======== Records shown ========
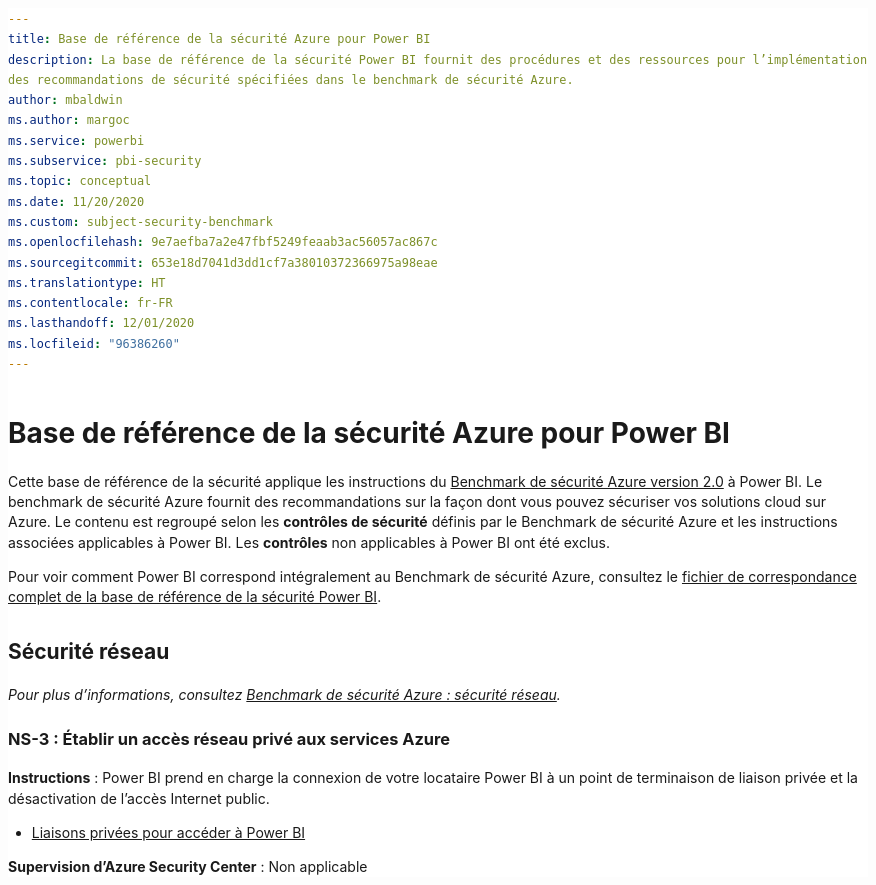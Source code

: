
 ```yaml
---
title: Base de référence de la sécurité Azure pour Power BI
description: La base de référence de la sécurité Power BI fournit des procédures et des ressources pour l’implémentation des recommandations de sécurité spécifiées dans le benchmark de sécurité Azure.
author: mbaldwin
ms.author: margoc
ms.service: powerbi
ms.subservice: pbi-security
ms.topic: conceptual
ms.date: 11/20/2020
ms.custom: subject-security-benchmark
ms.openlocfilehash: 9e7aefba7a2e47fbf5249feaab3ac56057ac867c
ms.sourcegitcommit: 653e18d7041d3dd1cf7a38010372366975a98eae
ms.translationtype: HT
ms.contentlocale: fr-FR
ms.lasthandoff: 12/01/2020
ms.locfileid: "96386260"
---
```

# <a name="azure-security-baseline-for-power-bi"></a>Base de référence de la sécurité Azure pour Power BI

Cette base de référence de la sécurité applique les instructions du [Benchmark de sécurité Azure version 2.0](https://docs.microsoft.com/azure/security/benchmarks/overview) à Power BI. Le benchmark de sécurité Azure fournit des recommandations sur la façon dont vous pouvez sécuriser vos solutions cloud sur Azure. Le contenu est regroupé selon les **contrôles de sécurité** définis par le Benchmark de sécurité Azure et les instructions associées applicables à Power BI. Les **contrôles** non applicables à Power BI ont été exclus.

Pour voir comment Power BI correspond intégralement au Benchmark de sécurité Azure, consultez le [fichier de correspondance complet de la base de référence de la sécurité Power BI](https://github.com/MicrosoftDocs/SecurityBenchmarks/tree/master/Azure%20Offer%20Security%20Baselines).

## <a name="network-security"></a>Sécurité réseau

*Pour plus d’informations, consultez [Benchmark de sécurité Azure : sécurité réseau](/azure/security/benchmarks/security-controls-v2-network-security).*

### <a name="ns-3-establish-private-network-access-to-azure-services"></a>NS-3 : Établir un accès réseau privé aux services Azure

**Instructions** : Power BI prend en charge la connexion de votre locataire Power BI à un point de terminaison de liaison privée et la désactivation de l’accès Internet public.

- [Liaisons privées pour accéder à Power BI](https://docs.microsoft.com/power-bi/admin/service-security-private-links)

**Supervision d’Azure Security Center** : Non applicable
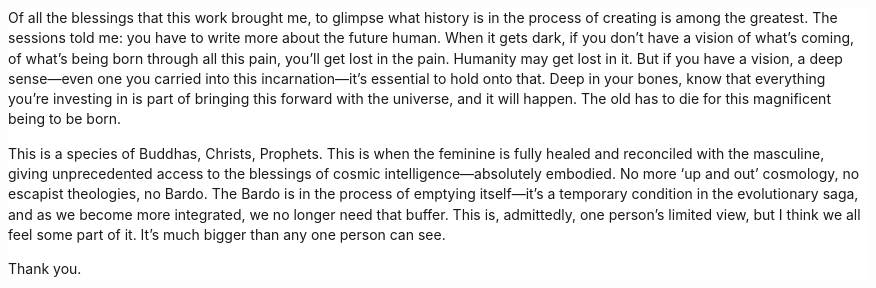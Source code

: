 Of all the blessings that this work brought me, to glimpse what history is in the process of creating is among the greatest. The sessions told me: you have to write more about the future human. When it gets dark, if you don’t have a vision of what’s coming, of what’s being born through all this pain, you’ll get lost in the pain. Humanity may get lost in it. But if you have a vision, a deep sense—even one you carried into this incarnation—it’s essential to hold onto that. Deep in your bones, know that everything you’re investing in is part of bringing this forward with the universe, and it will happen. The old has to die for this magnificent being to be born.

This is a species of Buddhas, Christs, Prophets. This is when the feminine is fully healed and reconciled with the masculine, giving unprecedented access to the blessings of cosmic intelligence—absolutely embodied. No more ‘up and out’ cosmology, no escapist theologies, no Bardo. The Bardo is in the process of emptying itself—it’s a temporary condition in the evolutionary saga, and as we become more integrated, we no longer need that buffer. This is, admittedly, one person’s limited view, but I think we all feel some part of it. It’s much bigger than any one person can see.

Thank you.
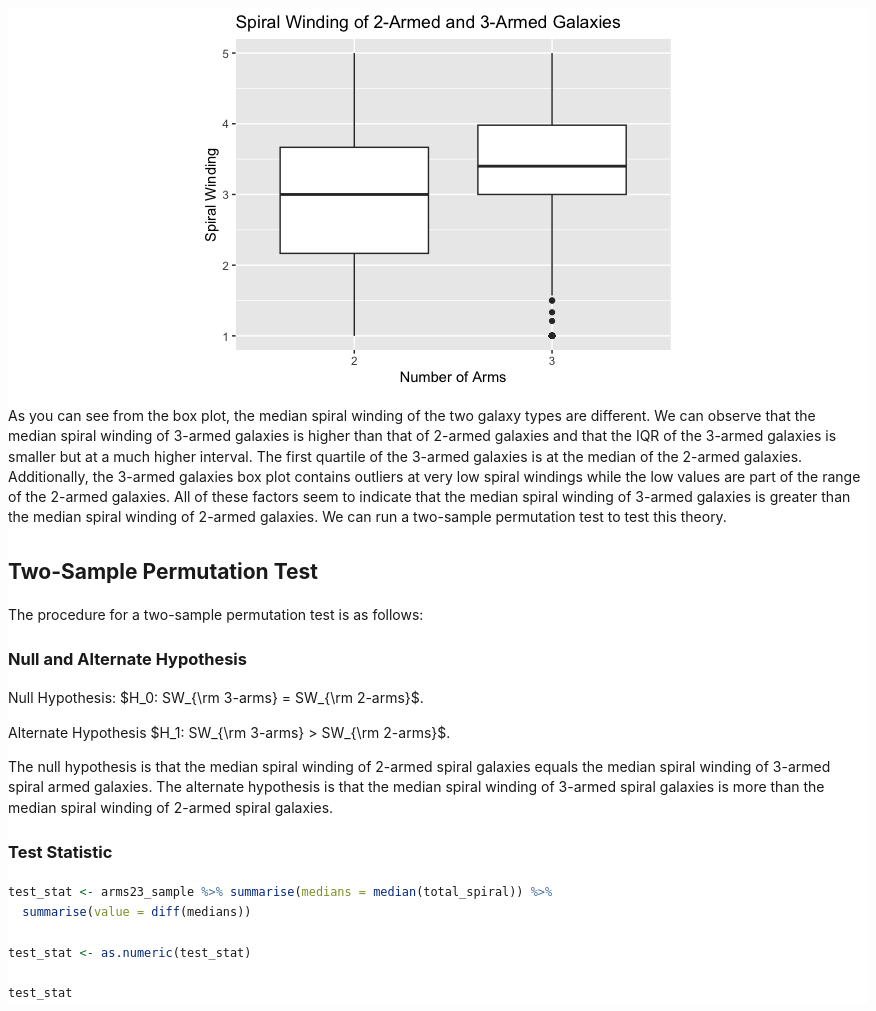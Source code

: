 <img src="CapstoneProject_files/figure-gfm/unnamed-chunk-3-1.png" style="display: block; margin: auto;" />

As you can see from the box plot, the median spiral winding of the two
galaxy types are different. We can observe that the median spiral
winding of 3-armed galaxies is higher than that of 2-armed galaxies and
that the IQR of the 3-armed galaxies is smaller but at a much higher
interval. The first quartile of the 3-armed galaxies is at the median of
the 2-armed galaxies. Additionally, the 3-armed galaxies box plot
contains outliers at very low spiral windings while the low values are
part of the range of the 2-armed galaxies. All of these factors seem to
indicate that the median spiral winding of 3-armed galaxies is greater
than the median spiral winding of 2-armed galaxies. We can run a
two-sample permutation test to test this theory.

## Two-Sample Permutation Test

The procedure for a two-sample permutation test is as follows:

### Null and Alternate Hypothesis

Null Hypothesis: $H_0: SW_{\rm 3-arms} = SW_{\rm 2-arms}$.

Alternate Hypothesis $H_1: SW_{\rm 3-arms} > SW_{\rm 2-arms}$.

The null hypothesis is that the median spiral winding of 2-armed spiral
galaxies equals the median spiral winding of 3-armed spiral armed
galaxies. The alternate hypothesis is that the median spiral winding of
3-armed spiral galaxies is more than the median spiral winding of
2-armed spiral galaxies.

### Test Statistic

``` r
test_stat <- arms23_sample %>% summarise(medians = median(total_spiral)) %>% 
  summarise(value = diff(medians))

test_stat <- as.numeric(test_stat)

test_stat
```
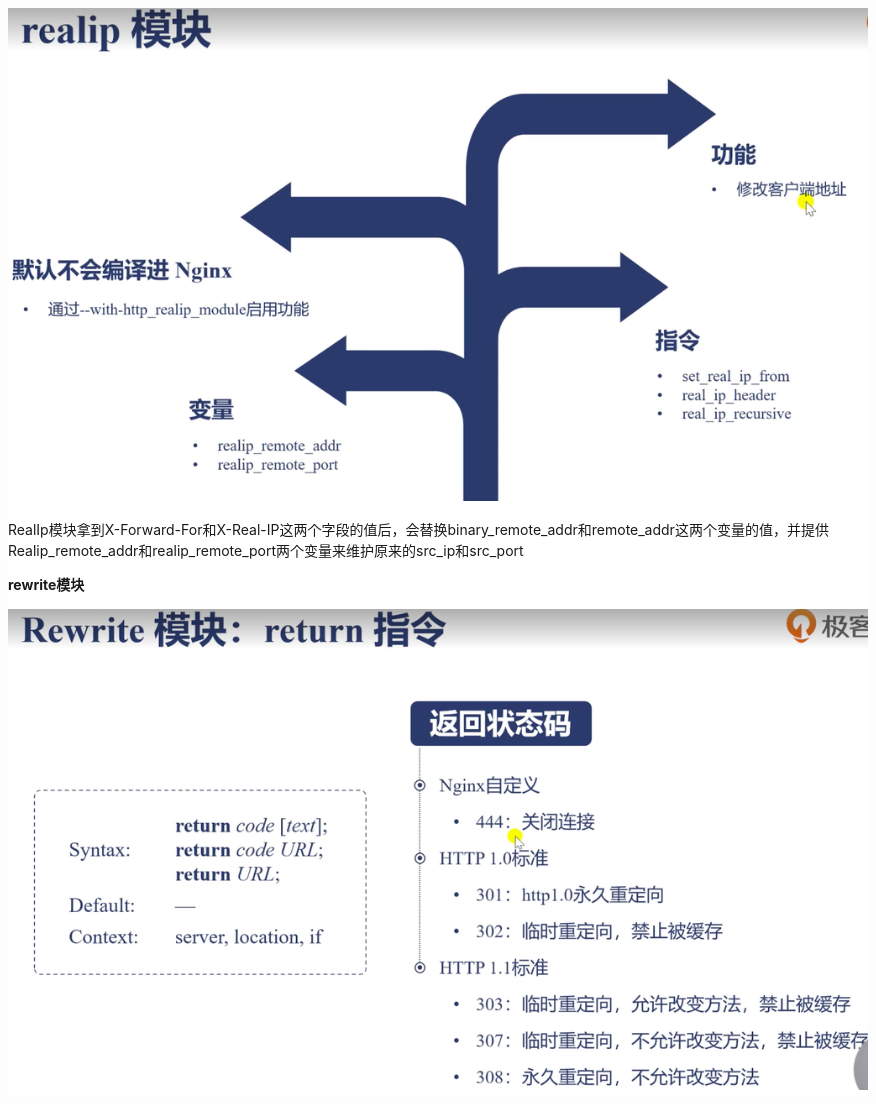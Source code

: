 ![realip-module2](https://github.com/xiaoyuge/Tech-Notes/blob/main/%E4%BA%92%E8%81%94%E7%BD%91%E7%BD%91%E7%BB%9C%E6%9E%B6%E6%9E%84/resources/realip-module2.png)

RealIp模块拿到X-Forward-For和X-Real-IP这两个字段的值后，会替换binary_remote_addr和remote_addr这两个变量的值，并提供Realip_remote_addr和realip_remote_port两个变量来维护原来的src_ip和src_port

**rewrite模块**

![rewrite-module](https://github.com/xiaoyuge/Tech-Notes/blob/main/%E4%BA%92%E8%81%94%E7%BD%91%E7%BD%91%E7%BB%9C%E6%9E%B6%E6%9E%84/resources/rewrite-module.png)
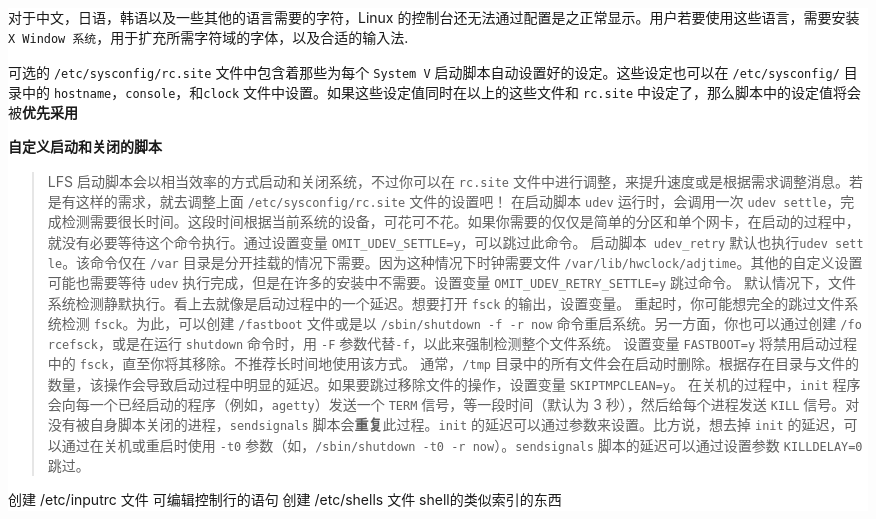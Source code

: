 对于中文，日语，韩语以及一些其他的语言需要的字符，Linux 的控制台还无法通过配置是之正常显示。用户若要使用这些语言，需要安装 `X Window 系统`，用于扩充所需字符域的字体，以及合适的输入法.

可选的 `/etc/sysconfig/rc.site` 文件中包含着那些为每个 `System V` 启动脚本自动设置好的设定。这些设定也可以在 `/etc/sysconfig/` 目录中的 `hostname`，`console`，和`clock` 文件中设置。如果这些设定值同时在以上的这些文件和 `rc.site` 中设定了，那么脚本中的设定值将会被**优先采用**

**自定义启动和关闭的脚本**
>LFS 启动脚本会以相当效率的方式启动和关闭系统，不过你可以在 `rc.site` 文件中进行调整，来提升速度或是根据需求调整消息。若是有这样的需求，就去调整上面 `/etc/sysconfig/rc.site` 文件的设置吧！
在启动脚本 `udev` 运行时，会调用一次 `udev settle`，完成检测需要很长时间。这段时间根据当前系统的设备，可花可不花。如果你需要的仅仅是简单的分区和单个网卡，在启动的过程中，就没有必要等待这个命令执行。通过设置变量 `OMIT_UDEV_SETTLE=y`，可以跳过此命令。
启动脚本` udev_retry` 默认也执行`udev settle`。该命令仅在 `/var` 目录是分开挂载的情况下需要。因为这种情况下时钟需要文件 `/var/lib/hwclock/adjtime`。其他的自定义设置可能也需要等待 `udev` 执行完成，但是在许多的安装中不需要。设置变量 `OMIT_UDEV_RETRY_SETTLE=y` 跳过命令。
默认情况下，文件系统检测静默执行。看上去就像是启动过程中的一个延迟。想要打开 `fsck` 的输出，设置变量。
重起时，你可能想完全的跳过文件系统检测 `fsck`。为此，可以创建 `/fastboot` 文件或是以 `/sbin/shutdown -f -r now` 命令重启系统。另一方面，你也可以通过创建 `/forcefsck`，或是在运行 `shutdown` 命令时，用 `-F` 参数代替`-f`，以此来强制检测整个文件系统。
设置变量 `FASTBOOT=y` 将禁用启动过程中的 `fsck`，直至你将其移除。不推荐长时间地使用该方式。
通常，`/tmp` 目录中的所有文件会在启动时删除。根据存在目录与文件的数量，该操作会导致启动过程中明显的延迟。如果要跳过移除文件的操作，设置变量 `SKIPTMPCLEAN=y`。
在关机的过程中，`init` 程序会向每一个已经启动的程序（例如，`agetty`）发送一个 `TERM` 信号，等一段时间（默认为 3 秒），然后给每个进程发送 `KILL` 信号。对没有被自身脚本关闭的进程，`sendsignals` 脚本会**重复**此过程。`init` 的延迟可以通过参数来设置。比方说，想去掉 `init` 的延迟，可以通过在关机或重启时使用 `-t0` 参数（如，`/sbin/shutdown -t0 -r now`）。`sendsignals` 脚本的延迟可以通过设置参数 `KILLDELAY=0` 跳过。

创建 /etc/inputrc 文件 可编辑控制行的语句
创建 /etc/shells 文件 shell的类似索引的东西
========
» **Activity**
Among the lines above, which ones hold the string "network"? Show them.

» **Written solution**
## <a name="network-security"></a>Sécurité réseau
*Pour plus d’informations, consultez [Benchmark de sécurité Azure : sécurité réseau](/azure/security/benchmarks/security-controls-v2-network-security).*
### <a name="ns-3-establish-private-network-access-to-azure-services"></a>NS-3 : Établir un accès réseau privé aux services Azure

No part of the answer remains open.